SUPPLIED MATERIAL: Begin

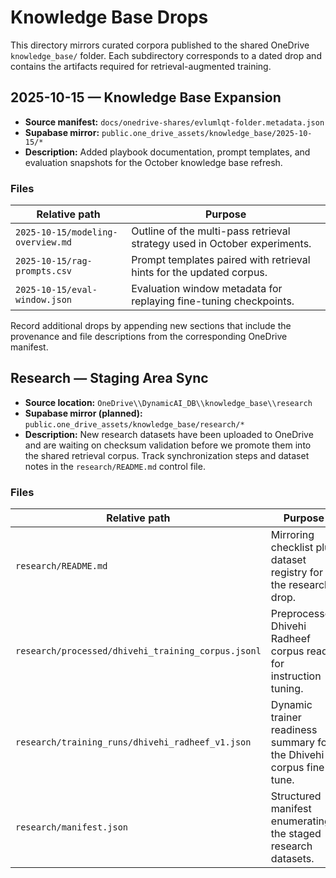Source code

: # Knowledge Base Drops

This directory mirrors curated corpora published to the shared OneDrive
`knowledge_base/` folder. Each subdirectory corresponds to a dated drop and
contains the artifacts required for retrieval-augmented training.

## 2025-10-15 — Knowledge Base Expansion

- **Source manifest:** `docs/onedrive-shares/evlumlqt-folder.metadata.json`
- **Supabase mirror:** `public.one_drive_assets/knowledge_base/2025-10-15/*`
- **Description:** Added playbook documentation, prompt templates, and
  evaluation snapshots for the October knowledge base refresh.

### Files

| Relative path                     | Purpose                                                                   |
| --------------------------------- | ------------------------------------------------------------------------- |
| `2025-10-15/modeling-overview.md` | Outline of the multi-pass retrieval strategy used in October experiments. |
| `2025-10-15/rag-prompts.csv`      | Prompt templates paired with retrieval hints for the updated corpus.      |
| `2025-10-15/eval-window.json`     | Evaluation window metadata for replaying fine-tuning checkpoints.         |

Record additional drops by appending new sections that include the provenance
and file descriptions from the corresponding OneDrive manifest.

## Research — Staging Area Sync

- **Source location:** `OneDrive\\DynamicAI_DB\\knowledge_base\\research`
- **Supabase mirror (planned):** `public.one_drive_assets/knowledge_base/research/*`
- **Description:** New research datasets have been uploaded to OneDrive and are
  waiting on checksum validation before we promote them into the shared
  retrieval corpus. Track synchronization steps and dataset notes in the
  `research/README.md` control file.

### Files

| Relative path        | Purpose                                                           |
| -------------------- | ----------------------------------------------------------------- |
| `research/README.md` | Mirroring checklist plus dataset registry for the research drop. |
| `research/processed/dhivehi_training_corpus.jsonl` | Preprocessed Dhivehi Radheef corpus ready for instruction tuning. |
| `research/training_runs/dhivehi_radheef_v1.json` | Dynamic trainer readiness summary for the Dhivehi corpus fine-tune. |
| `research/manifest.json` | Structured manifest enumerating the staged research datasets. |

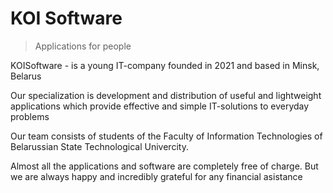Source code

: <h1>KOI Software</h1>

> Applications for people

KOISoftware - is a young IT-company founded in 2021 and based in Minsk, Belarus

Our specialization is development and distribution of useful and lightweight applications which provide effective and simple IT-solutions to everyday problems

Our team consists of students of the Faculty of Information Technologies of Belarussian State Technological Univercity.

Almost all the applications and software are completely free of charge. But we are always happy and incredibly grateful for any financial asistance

SUPPLIED MATERIAL: End
SUPPLIED MATERIAL: Begin

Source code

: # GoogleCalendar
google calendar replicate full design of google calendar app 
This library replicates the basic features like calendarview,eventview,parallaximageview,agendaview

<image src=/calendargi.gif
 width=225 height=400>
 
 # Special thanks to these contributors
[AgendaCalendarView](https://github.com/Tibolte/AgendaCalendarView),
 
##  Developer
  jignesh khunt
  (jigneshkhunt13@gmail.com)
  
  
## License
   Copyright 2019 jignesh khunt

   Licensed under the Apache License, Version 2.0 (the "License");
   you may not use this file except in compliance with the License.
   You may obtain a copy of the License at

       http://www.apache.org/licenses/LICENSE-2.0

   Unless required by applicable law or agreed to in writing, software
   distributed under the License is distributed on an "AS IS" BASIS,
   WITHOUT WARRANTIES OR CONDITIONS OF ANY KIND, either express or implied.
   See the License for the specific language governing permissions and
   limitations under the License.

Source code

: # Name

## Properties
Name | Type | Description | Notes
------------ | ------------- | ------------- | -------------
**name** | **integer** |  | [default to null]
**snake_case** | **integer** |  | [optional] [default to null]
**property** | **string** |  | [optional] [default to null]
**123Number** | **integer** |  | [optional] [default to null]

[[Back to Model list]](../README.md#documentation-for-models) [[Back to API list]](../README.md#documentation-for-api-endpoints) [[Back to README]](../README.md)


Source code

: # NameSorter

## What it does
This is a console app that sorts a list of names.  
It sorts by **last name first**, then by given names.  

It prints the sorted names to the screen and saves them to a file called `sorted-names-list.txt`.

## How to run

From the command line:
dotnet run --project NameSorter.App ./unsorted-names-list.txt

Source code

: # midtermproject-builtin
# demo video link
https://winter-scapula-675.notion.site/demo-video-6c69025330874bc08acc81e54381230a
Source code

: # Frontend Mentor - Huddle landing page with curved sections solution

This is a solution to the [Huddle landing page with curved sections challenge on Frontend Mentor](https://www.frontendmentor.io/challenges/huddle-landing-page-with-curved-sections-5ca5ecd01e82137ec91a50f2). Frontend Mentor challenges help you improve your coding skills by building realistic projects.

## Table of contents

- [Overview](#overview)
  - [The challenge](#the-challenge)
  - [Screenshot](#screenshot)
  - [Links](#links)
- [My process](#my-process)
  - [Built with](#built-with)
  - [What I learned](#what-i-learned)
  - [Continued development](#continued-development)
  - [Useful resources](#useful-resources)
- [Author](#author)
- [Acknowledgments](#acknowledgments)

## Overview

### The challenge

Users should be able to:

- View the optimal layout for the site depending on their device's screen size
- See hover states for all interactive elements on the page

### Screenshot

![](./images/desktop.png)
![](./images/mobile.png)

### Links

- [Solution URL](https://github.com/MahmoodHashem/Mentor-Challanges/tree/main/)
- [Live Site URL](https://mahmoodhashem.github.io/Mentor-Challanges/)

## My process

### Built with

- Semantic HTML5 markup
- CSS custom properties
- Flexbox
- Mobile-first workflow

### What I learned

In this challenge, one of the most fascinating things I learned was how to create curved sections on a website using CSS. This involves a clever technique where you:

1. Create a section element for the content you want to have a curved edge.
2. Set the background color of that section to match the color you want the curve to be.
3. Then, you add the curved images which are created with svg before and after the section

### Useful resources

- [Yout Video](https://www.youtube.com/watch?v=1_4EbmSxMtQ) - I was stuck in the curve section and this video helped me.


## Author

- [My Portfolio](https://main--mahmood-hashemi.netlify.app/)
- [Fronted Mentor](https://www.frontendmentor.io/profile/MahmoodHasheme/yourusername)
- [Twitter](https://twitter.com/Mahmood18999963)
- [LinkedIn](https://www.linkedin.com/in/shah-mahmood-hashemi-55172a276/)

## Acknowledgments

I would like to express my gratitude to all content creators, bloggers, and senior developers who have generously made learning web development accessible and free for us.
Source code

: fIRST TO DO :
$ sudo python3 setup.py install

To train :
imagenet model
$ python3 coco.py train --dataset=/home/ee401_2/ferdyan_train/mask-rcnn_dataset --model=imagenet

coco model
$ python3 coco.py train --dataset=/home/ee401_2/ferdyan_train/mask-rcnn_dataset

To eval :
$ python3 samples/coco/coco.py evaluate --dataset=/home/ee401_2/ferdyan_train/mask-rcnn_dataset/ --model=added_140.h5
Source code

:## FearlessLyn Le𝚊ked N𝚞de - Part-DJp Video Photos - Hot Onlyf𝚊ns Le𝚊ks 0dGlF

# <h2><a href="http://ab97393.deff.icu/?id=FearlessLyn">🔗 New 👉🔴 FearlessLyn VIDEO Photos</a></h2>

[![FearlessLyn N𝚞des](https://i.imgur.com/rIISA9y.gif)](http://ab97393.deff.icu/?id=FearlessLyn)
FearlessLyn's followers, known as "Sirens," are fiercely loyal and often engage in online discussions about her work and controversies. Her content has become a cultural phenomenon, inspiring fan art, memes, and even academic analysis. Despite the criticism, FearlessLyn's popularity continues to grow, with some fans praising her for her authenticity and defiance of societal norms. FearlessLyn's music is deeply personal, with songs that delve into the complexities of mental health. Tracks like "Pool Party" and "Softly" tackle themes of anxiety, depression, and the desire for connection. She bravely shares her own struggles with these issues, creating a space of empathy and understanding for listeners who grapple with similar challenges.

SUPPLIED MATERIAL: End

TASK ::
Write the number of lines in the data above that contain "hashemi", adding no other words.

PROBLEM SOLUTION ::
2